_What to produce_.
Count lines with "custom" below; give only the number.

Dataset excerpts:
▼

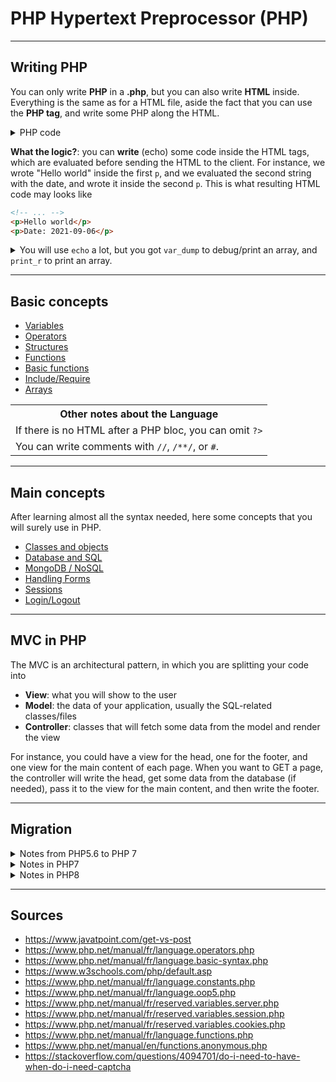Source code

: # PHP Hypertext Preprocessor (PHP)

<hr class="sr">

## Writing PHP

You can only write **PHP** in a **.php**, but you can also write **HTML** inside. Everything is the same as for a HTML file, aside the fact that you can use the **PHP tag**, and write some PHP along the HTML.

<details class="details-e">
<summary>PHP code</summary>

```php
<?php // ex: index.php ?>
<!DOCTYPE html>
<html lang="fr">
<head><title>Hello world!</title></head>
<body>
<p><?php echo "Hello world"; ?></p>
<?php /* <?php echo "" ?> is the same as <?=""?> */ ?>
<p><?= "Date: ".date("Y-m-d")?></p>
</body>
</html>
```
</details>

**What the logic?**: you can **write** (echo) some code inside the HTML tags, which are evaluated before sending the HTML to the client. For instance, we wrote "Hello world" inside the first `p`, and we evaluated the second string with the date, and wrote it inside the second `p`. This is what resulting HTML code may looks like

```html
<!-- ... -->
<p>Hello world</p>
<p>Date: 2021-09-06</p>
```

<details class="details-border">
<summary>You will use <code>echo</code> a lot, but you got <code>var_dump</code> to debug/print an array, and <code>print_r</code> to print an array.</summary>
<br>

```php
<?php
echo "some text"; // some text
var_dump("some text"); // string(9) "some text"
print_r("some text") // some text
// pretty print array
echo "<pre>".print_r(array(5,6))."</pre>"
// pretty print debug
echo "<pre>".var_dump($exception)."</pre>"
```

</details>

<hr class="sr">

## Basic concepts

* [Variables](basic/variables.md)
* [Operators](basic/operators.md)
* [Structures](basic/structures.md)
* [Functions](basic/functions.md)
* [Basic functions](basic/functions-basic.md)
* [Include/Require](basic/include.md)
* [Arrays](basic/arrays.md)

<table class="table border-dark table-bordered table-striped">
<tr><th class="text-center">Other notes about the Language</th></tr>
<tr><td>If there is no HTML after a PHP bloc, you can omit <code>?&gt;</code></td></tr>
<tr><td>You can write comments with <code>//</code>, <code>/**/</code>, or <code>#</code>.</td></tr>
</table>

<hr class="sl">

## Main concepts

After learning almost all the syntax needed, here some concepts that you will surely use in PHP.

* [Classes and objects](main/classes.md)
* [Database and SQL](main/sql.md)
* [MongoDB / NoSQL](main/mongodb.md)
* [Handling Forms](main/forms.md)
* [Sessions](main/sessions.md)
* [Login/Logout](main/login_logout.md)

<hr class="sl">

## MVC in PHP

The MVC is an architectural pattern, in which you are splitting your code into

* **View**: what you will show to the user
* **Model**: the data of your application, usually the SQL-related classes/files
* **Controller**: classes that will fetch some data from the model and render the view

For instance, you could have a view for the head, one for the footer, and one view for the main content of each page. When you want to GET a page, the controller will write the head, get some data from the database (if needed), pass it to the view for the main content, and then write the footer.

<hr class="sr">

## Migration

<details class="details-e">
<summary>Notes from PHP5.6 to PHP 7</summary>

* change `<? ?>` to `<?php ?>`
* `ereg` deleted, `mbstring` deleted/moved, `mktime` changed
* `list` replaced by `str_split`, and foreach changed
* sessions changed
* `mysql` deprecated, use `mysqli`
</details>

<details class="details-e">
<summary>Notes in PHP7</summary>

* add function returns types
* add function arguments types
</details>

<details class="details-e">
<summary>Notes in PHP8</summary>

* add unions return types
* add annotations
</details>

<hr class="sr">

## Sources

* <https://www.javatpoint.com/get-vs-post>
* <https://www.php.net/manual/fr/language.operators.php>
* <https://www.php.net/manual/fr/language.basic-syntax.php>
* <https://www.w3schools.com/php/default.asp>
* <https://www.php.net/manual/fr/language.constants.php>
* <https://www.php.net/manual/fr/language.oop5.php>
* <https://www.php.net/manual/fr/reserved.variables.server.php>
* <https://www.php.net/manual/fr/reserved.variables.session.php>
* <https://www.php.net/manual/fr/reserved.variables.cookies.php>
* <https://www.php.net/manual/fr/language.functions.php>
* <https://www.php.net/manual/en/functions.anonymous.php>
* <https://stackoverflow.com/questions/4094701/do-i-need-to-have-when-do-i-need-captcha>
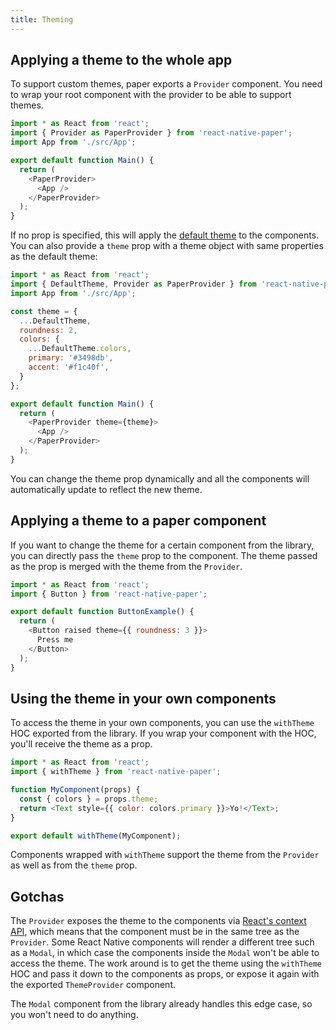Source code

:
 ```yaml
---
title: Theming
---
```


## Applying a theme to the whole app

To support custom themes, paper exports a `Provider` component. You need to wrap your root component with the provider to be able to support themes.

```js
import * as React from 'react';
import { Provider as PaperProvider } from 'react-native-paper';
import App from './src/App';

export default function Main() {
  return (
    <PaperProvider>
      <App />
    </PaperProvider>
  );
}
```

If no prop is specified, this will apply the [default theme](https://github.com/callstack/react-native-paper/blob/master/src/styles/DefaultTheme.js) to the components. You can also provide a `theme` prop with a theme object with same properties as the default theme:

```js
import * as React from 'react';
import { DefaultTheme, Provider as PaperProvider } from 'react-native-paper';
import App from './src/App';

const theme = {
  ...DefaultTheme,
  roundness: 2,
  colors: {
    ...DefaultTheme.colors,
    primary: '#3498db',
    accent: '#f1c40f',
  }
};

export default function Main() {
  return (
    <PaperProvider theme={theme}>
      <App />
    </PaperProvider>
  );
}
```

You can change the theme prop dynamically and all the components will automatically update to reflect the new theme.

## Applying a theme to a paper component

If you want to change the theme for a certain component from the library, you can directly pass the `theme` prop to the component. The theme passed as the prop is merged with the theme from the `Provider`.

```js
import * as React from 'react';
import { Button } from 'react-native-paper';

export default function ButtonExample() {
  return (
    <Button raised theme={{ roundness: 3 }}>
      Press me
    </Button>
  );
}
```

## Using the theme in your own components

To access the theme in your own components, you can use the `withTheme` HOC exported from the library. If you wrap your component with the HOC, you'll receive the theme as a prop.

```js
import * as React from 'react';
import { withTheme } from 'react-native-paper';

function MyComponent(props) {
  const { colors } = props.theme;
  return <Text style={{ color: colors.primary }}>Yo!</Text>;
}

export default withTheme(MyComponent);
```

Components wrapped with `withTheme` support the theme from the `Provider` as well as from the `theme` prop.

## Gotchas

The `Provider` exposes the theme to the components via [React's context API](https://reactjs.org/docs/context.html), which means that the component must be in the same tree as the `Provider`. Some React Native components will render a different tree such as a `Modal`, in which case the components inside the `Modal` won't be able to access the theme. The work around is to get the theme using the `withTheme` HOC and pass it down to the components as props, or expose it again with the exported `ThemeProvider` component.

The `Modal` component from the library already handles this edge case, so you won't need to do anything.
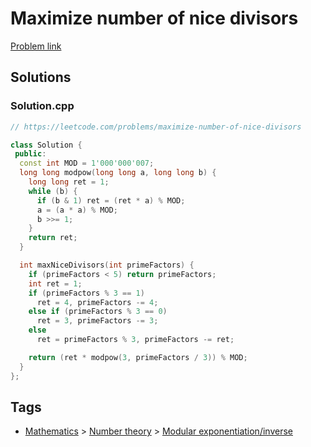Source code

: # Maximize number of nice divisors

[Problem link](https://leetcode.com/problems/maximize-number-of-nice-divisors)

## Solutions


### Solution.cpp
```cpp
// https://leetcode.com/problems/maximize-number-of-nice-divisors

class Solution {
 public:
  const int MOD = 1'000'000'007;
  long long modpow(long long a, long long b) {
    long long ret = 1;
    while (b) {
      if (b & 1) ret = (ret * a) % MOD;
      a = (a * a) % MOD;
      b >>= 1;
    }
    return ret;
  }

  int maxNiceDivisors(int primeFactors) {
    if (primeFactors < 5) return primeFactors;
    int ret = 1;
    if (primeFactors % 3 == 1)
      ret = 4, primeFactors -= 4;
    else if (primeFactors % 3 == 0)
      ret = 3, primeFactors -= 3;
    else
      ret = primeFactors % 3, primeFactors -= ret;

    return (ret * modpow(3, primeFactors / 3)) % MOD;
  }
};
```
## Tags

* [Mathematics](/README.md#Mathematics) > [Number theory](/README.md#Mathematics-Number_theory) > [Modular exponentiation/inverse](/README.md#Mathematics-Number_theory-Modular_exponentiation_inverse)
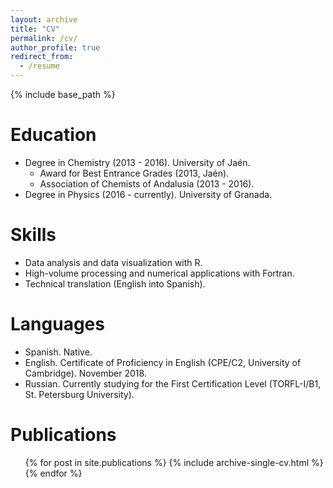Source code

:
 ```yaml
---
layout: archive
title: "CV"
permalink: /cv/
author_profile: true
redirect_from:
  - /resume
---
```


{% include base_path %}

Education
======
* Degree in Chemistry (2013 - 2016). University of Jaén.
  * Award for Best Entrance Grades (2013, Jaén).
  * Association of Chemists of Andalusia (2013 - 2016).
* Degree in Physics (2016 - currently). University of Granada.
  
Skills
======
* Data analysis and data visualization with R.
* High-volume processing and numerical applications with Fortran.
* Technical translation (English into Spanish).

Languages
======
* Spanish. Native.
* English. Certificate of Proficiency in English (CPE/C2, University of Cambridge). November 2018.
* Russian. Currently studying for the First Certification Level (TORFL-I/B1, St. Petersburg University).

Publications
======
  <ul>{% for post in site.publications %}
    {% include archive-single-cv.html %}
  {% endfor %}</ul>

▲
▼

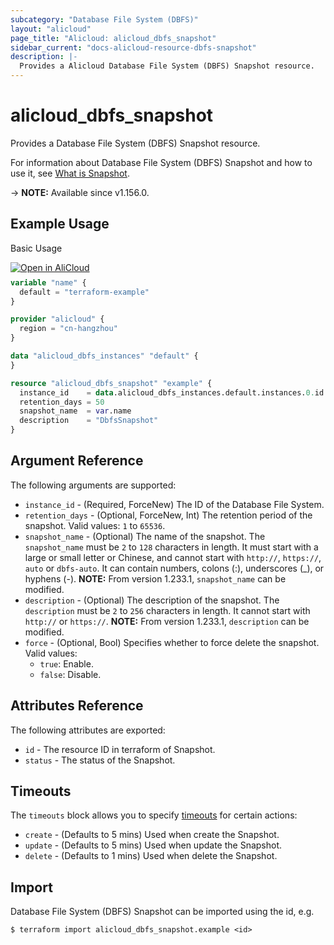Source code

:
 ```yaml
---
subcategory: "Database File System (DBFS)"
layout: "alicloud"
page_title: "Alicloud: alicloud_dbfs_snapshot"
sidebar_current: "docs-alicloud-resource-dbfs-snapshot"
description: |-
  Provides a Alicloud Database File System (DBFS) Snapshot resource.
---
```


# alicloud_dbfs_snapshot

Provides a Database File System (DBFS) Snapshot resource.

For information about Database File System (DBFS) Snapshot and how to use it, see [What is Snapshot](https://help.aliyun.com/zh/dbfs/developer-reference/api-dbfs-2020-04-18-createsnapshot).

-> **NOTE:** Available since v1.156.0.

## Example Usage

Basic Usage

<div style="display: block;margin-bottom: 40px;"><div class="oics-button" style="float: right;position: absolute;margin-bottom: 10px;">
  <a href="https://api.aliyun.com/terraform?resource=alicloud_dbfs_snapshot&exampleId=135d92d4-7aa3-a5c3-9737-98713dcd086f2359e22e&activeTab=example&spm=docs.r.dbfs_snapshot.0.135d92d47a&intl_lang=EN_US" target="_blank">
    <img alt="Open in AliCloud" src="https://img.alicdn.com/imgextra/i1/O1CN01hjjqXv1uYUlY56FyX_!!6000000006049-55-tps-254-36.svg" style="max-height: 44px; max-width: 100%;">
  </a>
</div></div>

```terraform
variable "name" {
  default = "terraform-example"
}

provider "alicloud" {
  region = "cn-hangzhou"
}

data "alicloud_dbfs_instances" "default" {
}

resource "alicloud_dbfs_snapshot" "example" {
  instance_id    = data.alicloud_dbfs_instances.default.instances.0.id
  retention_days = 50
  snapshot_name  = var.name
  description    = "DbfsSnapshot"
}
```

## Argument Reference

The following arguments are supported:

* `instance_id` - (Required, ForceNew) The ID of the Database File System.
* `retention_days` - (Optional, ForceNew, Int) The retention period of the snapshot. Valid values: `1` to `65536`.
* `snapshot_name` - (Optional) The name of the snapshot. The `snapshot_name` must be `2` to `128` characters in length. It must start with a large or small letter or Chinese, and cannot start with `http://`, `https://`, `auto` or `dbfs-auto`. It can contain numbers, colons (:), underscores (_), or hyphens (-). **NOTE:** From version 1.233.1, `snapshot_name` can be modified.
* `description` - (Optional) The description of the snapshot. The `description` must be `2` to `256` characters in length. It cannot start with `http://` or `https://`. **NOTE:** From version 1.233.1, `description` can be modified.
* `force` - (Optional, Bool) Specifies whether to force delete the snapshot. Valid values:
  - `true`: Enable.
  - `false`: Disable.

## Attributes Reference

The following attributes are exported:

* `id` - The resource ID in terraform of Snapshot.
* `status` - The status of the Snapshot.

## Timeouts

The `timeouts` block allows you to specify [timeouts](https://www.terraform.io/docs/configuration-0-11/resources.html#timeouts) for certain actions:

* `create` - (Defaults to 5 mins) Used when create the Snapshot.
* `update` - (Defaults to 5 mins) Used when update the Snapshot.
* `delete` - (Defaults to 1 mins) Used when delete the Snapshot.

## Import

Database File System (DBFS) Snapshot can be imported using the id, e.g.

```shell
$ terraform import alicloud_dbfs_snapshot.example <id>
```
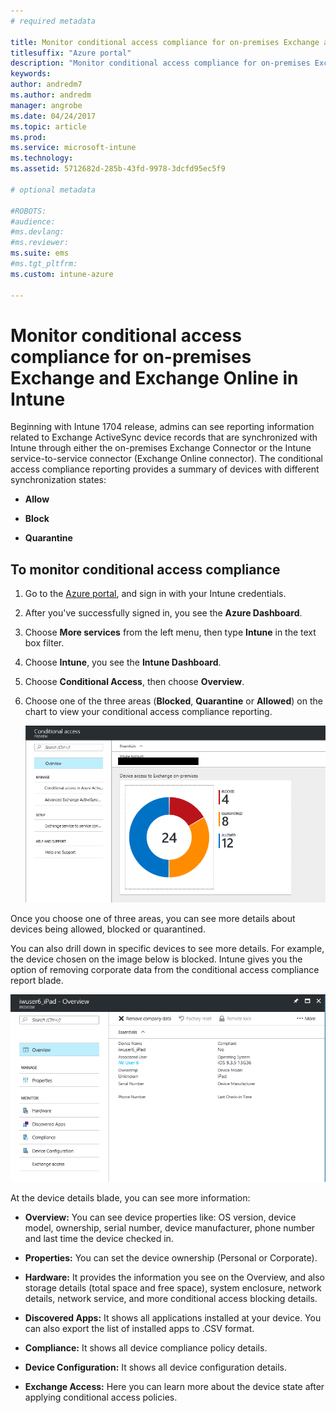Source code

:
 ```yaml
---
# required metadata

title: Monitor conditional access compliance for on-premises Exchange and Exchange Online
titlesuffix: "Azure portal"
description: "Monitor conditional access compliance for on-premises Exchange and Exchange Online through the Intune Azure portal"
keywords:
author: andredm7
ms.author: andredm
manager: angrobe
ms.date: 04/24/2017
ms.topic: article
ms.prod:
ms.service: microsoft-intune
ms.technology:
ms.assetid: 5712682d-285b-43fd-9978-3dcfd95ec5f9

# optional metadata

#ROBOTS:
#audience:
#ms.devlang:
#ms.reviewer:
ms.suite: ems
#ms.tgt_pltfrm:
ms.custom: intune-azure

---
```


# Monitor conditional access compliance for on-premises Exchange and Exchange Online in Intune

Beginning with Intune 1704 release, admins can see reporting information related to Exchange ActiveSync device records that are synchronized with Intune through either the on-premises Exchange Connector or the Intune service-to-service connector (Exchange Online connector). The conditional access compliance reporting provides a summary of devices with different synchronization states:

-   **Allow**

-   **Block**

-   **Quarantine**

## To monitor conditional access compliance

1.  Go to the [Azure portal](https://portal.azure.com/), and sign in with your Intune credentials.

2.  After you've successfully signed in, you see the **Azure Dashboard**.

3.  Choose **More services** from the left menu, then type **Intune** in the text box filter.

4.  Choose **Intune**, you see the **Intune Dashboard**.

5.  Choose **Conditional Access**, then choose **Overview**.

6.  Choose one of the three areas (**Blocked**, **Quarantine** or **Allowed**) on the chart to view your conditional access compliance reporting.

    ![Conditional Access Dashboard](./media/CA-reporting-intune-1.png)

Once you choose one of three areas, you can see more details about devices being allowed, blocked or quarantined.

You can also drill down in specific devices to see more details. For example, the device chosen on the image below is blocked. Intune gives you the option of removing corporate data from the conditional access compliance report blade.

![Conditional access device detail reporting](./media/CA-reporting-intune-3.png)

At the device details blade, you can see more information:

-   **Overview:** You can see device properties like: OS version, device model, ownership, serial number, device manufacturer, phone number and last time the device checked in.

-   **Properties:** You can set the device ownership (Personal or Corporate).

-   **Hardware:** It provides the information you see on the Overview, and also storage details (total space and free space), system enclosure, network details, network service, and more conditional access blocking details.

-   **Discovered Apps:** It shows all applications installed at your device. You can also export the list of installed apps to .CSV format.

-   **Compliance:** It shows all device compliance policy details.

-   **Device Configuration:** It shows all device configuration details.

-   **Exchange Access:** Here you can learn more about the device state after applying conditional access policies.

▲

_Exercise answer_.
2